Say how many lines in the records hold "available". Nothing but the number should be given.

• **SOURCE INFORMATION**
● ● ●
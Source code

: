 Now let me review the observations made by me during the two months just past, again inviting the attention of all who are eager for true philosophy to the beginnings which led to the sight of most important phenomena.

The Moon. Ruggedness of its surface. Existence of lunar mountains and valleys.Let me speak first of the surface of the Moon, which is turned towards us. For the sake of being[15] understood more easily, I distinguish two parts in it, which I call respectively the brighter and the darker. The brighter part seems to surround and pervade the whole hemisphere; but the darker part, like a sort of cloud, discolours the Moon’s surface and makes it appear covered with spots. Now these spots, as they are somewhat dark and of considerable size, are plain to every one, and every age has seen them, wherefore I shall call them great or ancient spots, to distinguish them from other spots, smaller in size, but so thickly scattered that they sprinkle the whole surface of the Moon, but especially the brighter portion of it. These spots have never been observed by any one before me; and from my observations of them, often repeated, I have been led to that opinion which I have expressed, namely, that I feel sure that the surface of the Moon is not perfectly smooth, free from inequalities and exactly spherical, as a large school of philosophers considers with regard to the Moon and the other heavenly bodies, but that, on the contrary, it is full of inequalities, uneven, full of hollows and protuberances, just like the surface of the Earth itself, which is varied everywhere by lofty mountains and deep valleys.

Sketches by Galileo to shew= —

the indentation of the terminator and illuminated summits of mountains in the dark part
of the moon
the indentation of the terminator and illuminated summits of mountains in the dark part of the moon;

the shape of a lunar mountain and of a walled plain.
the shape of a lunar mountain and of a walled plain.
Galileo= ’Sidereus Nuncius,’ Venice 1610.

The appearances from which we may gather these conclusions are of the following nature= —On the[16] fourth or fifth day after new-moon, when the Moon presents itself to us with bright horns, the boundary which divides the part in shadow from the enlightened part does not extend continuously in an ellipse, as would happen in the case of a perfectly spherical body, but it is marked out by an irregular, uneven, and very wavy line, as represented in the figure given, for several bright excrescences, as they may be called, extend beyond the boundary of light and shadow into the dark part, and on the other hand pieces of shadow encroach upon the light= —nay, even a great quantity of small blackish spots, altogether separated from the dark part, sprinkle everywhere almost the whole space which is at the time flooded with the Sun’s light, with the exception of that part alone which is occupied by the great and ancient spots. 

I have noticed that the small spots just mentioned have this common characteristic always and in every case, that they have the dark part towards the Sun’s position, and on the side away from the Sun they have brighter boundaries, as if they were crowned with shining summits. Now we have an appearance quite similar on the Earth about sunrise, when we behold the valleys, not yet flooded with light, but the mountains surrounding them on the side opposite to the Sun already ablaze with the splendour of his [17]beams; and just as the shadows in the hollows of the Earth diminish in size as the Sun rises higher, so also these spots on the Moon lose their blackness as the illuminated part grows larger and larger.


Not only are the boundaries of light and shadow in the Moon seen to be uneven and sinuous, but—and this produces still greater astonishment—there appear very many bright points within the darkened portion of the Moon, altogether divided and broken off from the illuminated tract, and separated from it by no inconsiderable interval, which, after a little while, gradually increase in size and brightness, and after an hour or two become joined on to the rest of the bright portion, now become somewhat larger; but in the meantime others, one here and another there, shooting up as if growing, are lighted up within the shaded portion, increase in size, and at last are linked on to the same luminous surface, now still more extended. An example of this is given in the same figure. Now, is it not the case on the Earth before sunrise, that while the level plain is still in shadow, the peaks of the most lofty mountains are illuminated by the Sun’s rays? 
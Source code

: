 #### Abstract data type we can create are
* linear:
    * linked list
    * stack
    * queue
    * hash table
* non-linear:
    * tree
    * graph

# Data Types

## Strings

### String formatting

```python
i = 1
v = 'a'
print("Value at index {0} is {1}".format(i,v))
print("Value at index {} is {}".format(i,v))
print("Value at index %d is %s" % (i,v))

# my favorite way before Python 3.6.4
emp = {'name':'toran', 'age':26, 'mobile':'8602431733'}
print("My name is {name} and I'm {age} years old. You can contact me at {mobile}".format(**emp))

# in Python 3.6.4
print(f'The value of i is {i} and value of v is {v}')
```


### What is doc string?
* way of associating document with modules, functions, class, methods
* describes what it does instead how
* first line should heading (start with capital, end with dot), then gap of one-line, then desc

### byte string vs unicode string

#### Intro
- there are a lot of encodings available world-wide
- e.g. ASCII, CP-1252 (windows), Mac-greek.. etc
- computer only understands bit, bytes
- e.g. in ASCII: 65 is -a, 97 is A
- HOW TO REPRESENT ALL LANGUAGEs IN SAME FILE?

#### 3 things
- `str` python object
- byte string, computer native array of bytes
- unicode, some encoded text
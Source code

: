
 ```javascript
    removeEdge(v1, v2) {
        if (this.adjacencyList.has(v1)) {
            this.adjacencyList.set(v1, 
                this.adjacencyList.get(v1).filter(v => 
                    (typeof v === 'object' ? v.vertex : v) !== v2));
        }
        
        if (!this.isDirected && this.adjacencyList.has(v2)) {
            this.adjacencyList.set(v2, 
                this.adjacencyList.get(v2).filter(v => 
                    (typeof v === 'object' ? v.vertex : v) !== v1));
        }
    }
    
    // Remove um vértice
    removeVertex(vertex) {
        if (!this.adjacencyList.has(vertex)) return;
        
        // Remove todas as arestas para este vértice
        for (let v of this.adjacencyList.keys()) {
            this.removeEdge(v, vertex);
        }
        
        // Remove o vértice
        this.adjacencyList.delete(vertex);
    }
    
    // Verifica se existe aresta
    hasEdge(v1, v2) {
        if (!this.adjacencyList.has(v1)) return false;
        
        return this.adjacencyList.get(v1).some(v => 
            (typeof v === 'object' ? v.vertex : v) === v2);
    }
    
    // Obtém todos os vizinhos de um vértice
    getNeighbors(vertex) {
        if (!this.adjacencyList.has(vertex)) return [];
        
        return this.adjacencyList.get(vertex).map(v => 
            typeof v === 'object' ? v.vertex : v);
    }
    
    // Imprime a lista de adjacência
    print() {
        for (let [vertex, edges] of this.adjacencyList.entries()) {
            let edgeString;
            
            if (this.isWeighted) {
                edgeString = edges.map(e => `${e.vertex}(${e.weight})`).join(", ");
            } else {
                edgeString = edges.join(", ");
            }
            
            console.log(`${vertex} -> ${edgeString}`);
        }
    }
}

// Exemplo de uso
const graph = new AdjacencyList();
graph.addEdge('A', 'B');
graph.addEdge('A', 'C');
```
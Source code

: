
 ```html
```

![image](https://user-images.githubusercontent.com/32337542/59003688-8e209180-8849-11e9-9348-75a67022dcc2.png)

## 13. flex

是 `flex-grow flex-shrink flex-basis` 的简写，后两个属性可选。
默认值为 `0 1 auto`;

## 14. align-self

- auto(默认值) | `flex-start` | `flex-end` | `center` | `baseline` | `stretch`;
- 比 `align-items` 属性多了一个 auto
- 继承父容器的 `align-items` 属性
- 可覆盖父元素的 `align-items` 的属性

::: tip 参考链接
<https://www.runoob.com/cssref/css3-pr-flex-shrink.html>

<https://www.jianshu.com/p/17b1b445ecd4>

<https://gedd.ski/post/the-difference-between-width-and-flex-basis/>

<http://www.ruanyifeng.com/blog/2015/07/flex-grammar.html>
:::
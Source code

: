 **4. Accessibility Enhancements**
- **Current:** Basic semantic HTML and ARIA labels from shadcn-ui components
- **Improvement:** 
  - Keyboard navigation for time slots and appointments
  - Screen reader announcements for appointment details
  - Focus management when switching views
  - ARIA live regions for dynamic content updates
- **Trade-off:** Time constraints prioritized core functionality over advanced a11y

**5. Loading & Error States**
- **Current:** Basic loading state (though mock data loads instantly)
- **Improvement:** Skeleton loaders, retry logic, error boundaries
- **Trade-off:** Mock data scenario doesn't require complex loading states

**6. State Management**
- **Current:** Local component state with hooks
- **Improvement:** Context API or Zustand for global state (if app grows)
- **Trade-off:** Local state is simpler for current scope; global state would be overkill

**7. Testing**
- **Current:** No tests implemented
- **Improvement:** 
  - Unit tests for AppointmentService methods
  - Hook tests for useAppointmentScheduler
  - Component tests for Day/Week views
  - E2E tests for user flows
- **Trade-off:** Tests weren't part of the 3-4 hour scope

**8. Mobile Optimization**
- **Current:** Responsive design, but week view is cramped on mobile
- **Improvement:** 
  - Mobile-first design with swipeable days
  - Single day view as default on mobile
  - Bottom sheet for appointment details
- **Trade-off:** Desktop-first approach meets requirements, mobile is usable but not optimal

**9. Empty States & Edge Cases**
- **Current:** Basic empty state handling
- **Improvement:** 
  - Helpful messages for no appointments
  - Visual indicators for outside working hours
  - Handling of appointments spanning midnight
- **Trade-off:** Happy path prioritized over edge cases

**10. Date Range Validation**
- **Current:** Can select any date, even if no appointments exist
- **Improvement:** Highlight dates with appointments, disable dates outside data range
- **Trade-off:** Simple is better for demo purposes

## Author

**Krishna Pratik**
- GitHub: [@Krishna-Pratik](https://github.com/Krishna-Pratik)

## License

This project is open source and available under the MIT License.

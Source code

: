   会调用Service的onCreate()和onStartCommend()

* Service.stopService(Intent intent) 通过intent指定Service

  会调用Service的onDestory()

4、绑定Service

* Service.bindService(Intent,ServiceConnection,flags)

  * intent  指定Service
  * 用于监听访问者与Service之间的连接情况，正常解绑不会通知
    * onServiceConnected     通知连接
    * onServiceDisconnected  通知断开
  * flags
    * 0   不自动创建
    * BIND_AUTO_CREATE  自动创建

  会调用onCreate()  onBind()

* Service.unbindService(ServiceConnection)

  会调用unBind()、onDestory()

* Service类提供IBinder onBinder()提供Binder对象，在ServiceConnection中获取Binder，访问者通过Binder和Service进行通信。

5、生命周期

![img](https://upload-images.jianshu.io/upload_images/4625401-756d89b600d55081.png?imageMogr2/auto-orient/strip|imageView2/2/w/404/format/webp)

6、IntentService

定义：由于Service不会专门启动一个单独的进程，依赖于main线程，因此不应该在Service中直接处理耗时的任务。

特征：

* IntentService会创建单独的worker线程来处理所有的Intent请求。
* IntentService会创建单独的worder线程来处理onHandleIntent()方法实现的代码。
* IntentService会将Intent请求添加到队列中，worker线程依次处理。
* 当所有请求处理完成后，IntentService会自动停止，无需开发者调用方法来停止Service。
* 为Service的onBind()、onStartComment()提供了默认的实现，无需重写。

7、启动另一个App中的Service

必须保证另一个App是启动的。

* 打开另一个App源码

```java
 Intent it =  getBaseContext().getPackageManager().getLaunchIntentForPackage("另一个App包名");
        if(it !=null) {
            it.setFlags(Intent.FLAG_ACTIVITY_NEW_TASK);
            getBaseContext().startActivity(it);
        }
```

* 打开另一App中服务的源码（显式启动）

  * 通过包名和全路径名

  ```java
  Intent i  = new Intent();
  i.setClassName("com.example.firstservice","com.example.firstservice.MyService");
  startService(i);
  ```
● ● ●
• **RESULT FOR THIS EXERCISE**
2